一見華やかなタワーマンションだが、4件に3件が修繕積立金不足という深刻な事態?

タワーマンションの大規模修繕ラッシュが、目の前に迫っている。

不動産経済研究所の集計によれば、1990年代まで首都圏における20階建て(60メートル)以上のタワーマンション(以下、タワマン)の竣工棟数は、年間に多くとも10棟前後だった。それが2000年になると一気に31棟まで増え、03年からはさらに急増。以後、年間50棟以上のタワマンが建ち続けた。タワマンの大規模修繕工事の周期は14~15年といわれる。このため、今まさに大規模修繕の“適齢期”を迎えたタワマンが大量に発生しているのだ。

新旧、大小入り乱れ大規模修繕工事が集中

実際、タワマンの竣工年を15年後ろにずらしてみると、18年から急激に棟数が増えてくるのがわかる。目先のピークは22年だ。それを過ぎても24~25年まで高水準が続く。

タワマンの大規模修繕にかかる工期の目安は、1フロアにつき1カ月ほどだという。現在、日本で最も高いマンションは、東京・西新宿の「ザ・パークハウス西新宿タワー60」の60階建て。これを単純計算すると工期は60カ月、実に5年にも及ぶことになる。6カ月程度といわれる中低層マンションの工期と比べると、実に10倍に相当する長さだ。もっとも複数階を同時に施工したり工程を工夫したりすることで、工期は大幅に短縮できるという。

工期が長いということは、年に五十数棟の新規大規模修繕が出てくるうえ、複数年にわたる物件の施工を同時並行的にこなす必要があるということだ。
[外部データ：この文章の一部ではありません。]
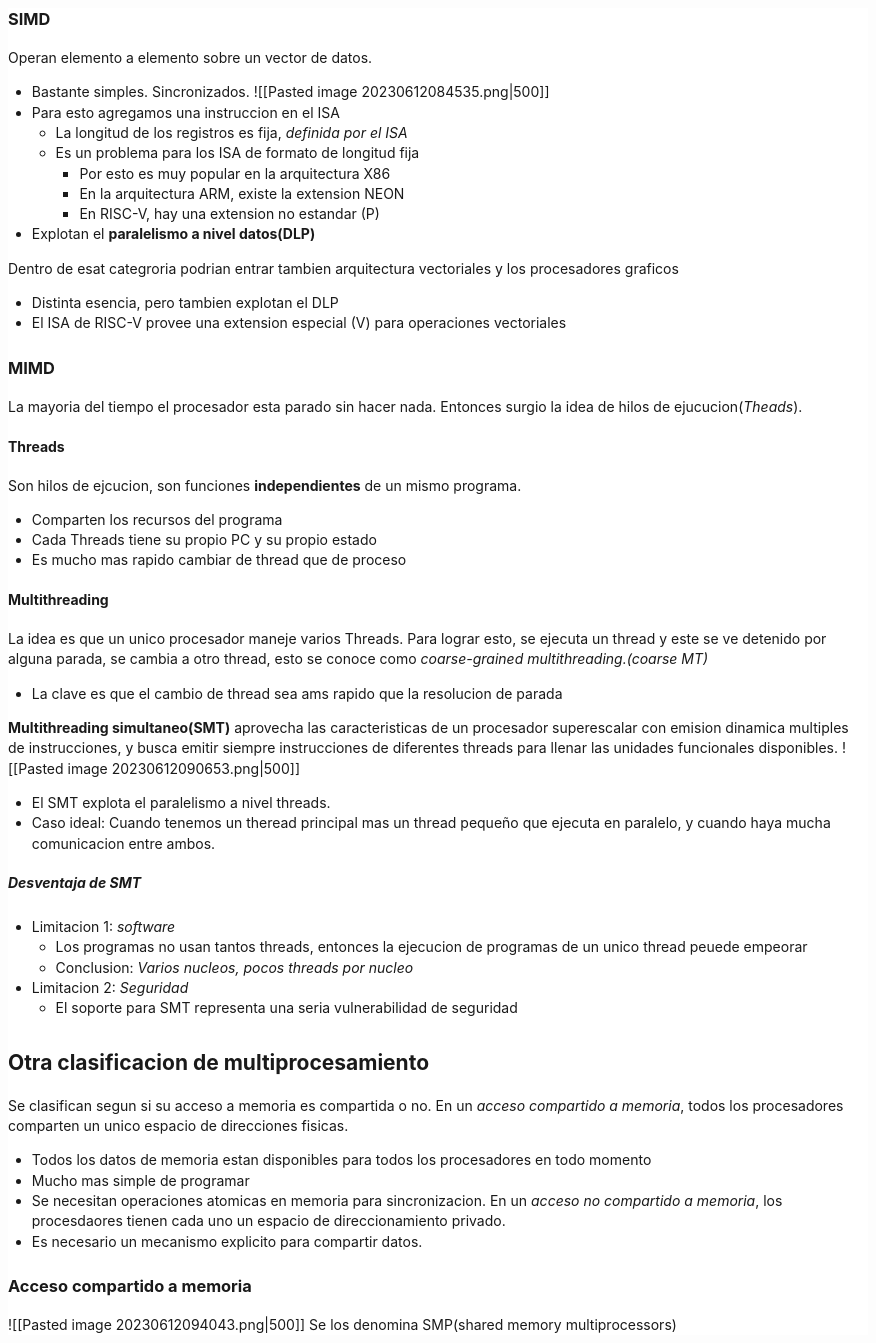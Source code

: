 ### SIMD
Operan elemento a elemento sobre un vector de datos.
- Bastante simples. Sincronizados.
![[Pasted image 20230612084535.png|500]]
- Para esto agregamos una instruccion en el ISA
	- La longitud de los registros es fija, *definida por el ISA*
	- Es un problema para los ISA de formato de longitud fija
		- Por esto es muy popular en la arquitectura X86
		- En la arquitectura ARM, existe la extension NEON
		- En RISC-V, hay una extension no estandar (P)
- Explotan el **paralelismo a nivel datos(DLP)**

Dentro de esat categroria podrian entrar tambien arquitectura vectoriales y los procesadores graficos
- Distinta esencia, pero tambien explotan el DLP
- El ISA de RISC-V provee una extension especial (V) para operaciones vectoriales

### MIMD
La mayoria del tiempo el procesador esta parado sin hacer nada. Entonces surgio la idea de hilos de ejucucion(*Theads*).
#### Threads
Son hilos de ejcucion, son funciones **independientes** de un mismo programa.
- Comparten los recursos del programa
- Cada Threads tiene su propio PC y su propio estado
- Es mucho mas rapido cambiar de thread que de proceso

#### Multithreading
La idea es que un unico procesador maneje varios Threads. Para lograr esto, se ejecuta un thread y este se ve detenido por alguna parada, se cambia a otro thread, esto se conoce como *coarse-grained multithreading.(coarse MT)*
- La clave es que el cambio de thread sea ams rapido que la resolucion de parada

**Multithreading simultaneo(SMT)** aprovecha las caracteristicas de un procesador superescalar con emision dinamica multiples de instrucciones, y busca emitir siempre instrucciones de diferentes threads para llenar las unidades funcionales disponibles.
![[Pasted image 20230612090653.png|500]]
- El SMT explota el paralelismo a nivel threads.
- Caso ideal: Cuando tenemos un theread principal mas un thread pequeño que ejecuta en paralelo, y cuando haya mucha comunicacion entre ambos.
##### Desventaja de SMT
- Limitacion 1: *software*
	- Los programas no usan tantos threads, entonces la ejecucion de programas de un unico thread peuede empeorar
	- Conclusion: *Varios nucleos, pocos threads por nucleo*
- Limitacion 2: *Seguridad*
	- El soporte para SMT representa una seria vulnerabilidad de seguridad

## Otra clasificacion de multiprocesamiento
 Se clasifican segun si su acceso a memoria es compartida o no.
 En un *acceso compartido a memoria*, todos los procesadores comparten un unico espacio de direcciones fisicas.
 - Todos los datos de memoria estan disponibles para todos los procesadores en todo momento
 - Mucho mas simple de programar
 - Se necesitan operaciones atomicas en memoria para sincronizacion.
En un *acceso no compartido a memoria*,  los procesdaores tienen cada uno un espacio de direccionamiento privado.
- Es necesario un mecanismo explicito para compartir datos.
### Acceso compartido a memoria
![[Pasted image 20230612094043.png|500]]
Se los denomina SMP(shared memory multiprocessors)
つまり、仮に18年からゼロスタートとすると、18年は新規の五十数棟だけだが、19年は18年の五十数棟を継続施工しながら、新規に五十数棟に着工。20年には19年までの既着工100棟超に加え、新たに50棟を施工、という形になる。

しかも、大規模修繕の適齢期を迎えているのはタワマンだけではない。00年代初頭には、大規模修繕の周期が12~13年程度といわれる中低層マンションも、年1500棟超が数年にわたって供給されてきた。このため、ただでさえ大規模修繕工事が増えているところに、新たに工期の長いタワマンの修繕工事が加わることになる。